Also, how do you do things like make network requests or decode JSON in webassembly? Do you need to implement these things yourself, or pass things back to the browser to handle them, or find C libraries that do that for you?


Case by case situation. WASM is nothing but a spec and impl for CPU tasks. If you want to do something like networking, you call out to JS (today). If you want to decode JSON, you could call out to JS, or populate some part of the WASM-accessible mem (a byte array) and then ask WASM to operate on it. It could be a C library compiled to WASM or hand-written or in some other compile-to-WASM lang.


WebAssembly might be a Javascript killer for high-performance uses. Javascript for uses such as game development is dragged down by the garbage collector, forcing you to orient entire code around minimizing allocations. Without garbage collection, you have to manage memory yourself, but allocations aren't as scary as they are with GC languages and they are more explicit.


Garbage collection contributes pretty little to Javascript's performance issues. Unless you deal with some allocation happy data structures, such as linked lists.


What you say is true for regular websites, but game code has different needs than the type of JS you normally use in websites.

I've seen people do some very naive stuff, like:

    var particle = {
      color: randomColor(),
      position: new Point(x, y),
      // number of frames the particle lives
      decayIn: 50 + Math.ceil(Math.random()*100),
    };
... for very short-lived particle effects.

This does not scale if you want to draw thousands of particles that each last a few seconds.

If they were smarter about it, they could create a pre-allocated "pool" using a maximum nr of particles and re-use them.

Likely to be even faster would be preallocating one Uint32Array (for color), two Float64Arrays (one for x and y), and one Uint8Array (for decayIn), and then use an index to look up an individual particle's color, x, y, and remaining frames.

Anyway, what I'm saying is: idiomatic JS definitely can result in garbage collection-related bottlenecks for game development, but a lot of this can be avoided by using non-idiomatic coding styles (like heavy dependence on TypedArrays).


> but a lot of this can be avoided by using non-idiomatic coding styles (like heavy dependence on TypedArrays).

Too late to edit, but this really should have finished with:

... at the cost of code that is more verbose yet the opposite of self-documenting, inherently frail even if you put wrapper-functions around those typed arrays, and likely to require massive changes all over the code-base for the smallest updates.

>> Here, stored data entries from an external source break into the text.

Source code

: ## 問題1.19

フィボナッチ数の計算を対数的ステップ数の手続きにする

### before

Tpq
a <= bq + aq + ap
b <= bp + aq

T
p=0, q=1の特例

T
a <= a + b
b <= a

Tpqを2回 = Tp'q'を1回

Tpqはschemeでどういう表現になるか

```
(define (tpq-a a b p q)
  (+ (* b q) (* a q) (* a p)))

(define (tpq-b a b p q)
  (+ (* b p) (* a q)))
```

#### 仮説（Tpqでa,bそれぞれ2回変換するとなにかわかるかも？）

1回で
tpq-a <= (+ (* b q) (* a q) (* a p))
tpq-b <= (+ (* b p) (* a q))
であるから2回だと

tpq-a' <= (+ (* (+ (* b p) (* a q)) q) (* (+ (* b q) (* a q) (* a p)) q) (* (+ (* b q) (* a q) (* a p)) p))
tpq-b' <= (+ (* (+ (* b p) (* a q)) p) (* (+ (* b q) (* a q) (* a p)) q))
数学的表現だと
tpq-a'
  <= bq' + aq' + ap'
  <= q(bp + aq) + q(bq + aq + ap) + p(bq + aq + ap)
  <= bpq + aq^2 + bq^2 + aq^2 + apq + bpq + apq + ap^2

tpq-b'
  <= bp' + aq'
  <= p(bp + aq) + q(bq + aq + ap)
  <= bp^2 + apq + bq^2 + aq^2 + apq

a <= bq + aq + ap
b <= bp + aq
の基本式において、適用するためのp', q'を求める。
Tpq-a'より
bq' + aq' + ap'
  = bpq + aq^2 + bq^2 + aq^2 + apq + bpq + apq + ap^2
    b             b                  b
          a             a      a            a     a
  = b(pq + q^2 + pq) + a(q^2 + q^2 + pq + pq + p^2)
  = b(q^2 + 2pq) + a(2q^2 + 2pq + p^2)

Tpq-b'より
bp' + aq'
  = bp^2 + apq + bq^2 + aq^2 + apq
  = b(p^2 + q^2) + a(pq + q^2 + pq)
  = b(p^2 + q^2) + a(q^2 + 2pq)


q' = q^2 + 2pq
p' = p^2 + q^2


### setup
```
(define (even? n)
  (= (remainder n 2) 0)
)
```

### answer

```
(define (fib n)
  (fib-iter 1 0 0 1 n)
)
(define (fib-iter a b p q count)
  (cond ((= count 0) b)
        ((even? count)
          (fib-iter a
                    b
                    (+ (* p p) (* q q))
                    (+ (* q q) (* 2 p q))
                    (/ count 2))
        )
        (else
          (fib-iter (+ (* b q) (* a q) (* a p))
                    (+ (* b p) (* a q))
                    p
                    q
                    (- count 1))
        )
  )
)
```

In my opinion, unless you have a really good reason to not use alternative options like WASM or Emscripten, trying to squeeze that kind of performance out of vanilla JavaScript it's unlikely to be worth the technical debt.


GC is the primary performance killer for persistent CPU intense applications, which is why there aren't many such applications written in JavaScript. The thread is locked when GC happens.

In most other JavaScript applications GC is hard to notice, because it typically runs once the application has finished executing.


CPU intensive applications don't usually allocate that much.

Excessive allocation makes also other languages, such as C++, very slow.


GC is not a problem for CPU intense applications.

The fundamental problem with a GC is that all threads must be stopped to perform the garbage collection.

GC pauses are a problem for realtime applications because an unpredictable GC pauses can blow your time budget of 16ms (or even less) per "tick". The only way to avoid this is by not allocating anything during the realtime segments. Since the GC "infects" your entire program you are also not allowed to allocate anything during the non realtime segments. So you might as well just write C++ code.

If the heap is large enough (several dozen gigabytes) the GC pauses may cause latency spikes that last more than a second.


See eg https://v8project.blogspot.com/2017/11/orinoco-parallel-scav... - some JS GCs are parallel and it's not the case that the "thread is locked" for the whole duration of the GC.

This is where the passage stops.